▶ **WORK REQUIRED**: Take the material below and output exactly the run of lines from the one containing "distribution of the" down to the one containing "of the average program time when", with both included.

▶ **RECORDS SUPPLIED**:
_ _ _ _ _ _ _

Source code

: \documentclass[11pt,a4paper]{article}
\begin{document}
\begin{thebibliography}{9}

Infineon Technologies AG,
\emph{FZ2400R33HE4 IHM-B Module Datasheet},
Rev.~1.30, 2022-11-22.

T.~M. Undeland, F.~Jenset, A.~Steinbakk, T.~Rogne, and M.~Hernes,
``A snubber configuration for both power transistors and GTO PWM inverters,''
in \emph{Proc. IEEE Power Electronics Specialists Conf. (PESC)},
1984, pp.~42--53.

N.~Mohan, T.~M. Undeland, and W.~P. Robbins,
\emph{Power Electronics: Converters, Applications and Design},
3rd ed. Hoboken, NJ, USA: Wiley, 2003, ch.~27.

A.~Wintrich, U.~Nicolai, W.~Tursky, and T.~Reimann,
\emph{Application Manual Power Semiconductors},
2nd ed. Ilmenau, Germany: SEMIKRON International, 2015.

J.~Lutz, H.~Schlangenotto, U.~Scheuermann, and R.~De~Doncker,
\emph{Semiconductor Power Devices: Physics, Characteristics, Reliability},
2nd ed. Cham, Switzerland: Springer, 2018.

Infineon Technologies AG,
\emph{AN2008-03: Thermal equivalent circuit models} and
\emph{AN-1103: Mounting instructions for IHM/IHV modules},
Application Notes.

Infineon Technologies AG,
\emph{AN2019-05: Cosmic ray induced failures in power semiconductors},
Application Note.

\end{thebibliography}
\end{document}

_ _ _ _ _ _ _

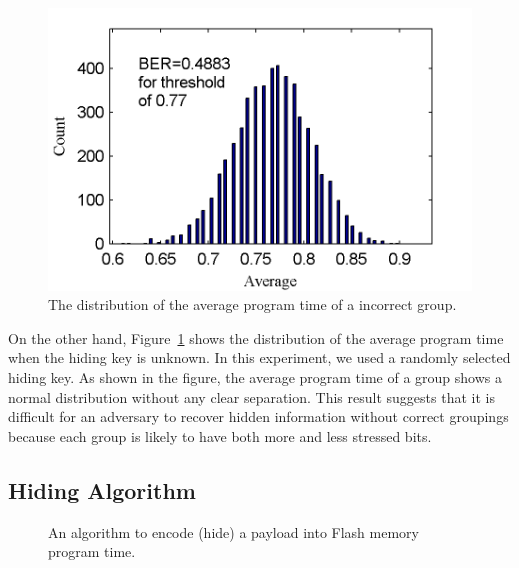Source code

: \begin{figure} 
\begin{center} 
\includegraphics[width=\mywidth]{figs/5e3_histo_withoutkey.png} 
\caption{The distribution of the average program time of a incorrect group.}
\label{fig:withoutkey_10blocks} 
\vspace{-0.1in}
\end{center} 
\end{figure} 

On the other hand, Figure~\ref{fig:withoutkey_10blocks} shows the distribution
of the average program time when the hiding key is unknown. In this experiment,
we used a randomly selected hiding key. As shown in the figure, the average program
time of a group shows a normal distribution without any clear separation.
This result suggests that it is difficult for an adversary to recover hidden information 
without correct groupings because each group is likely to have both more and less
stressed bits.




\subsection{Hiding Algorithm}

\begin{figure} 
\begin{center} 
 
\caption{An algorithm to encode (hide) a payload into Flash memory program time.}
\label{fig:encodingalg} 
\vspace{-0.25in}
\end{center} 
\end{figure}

_ _ _ _ _ _ _

▶ **REPLY**:
\caption{The distribution of the average program time of a incorrect group.}
\label{fig:withoutkey_10blocks} 
\vspace{-0.1in}
\end{center} 
\end{figure} 

On the other hand, Figure~\ref{fig:withoutkey_10blocks} shows the distribution
of the average program time when the hiding key is unknown. In this experiment,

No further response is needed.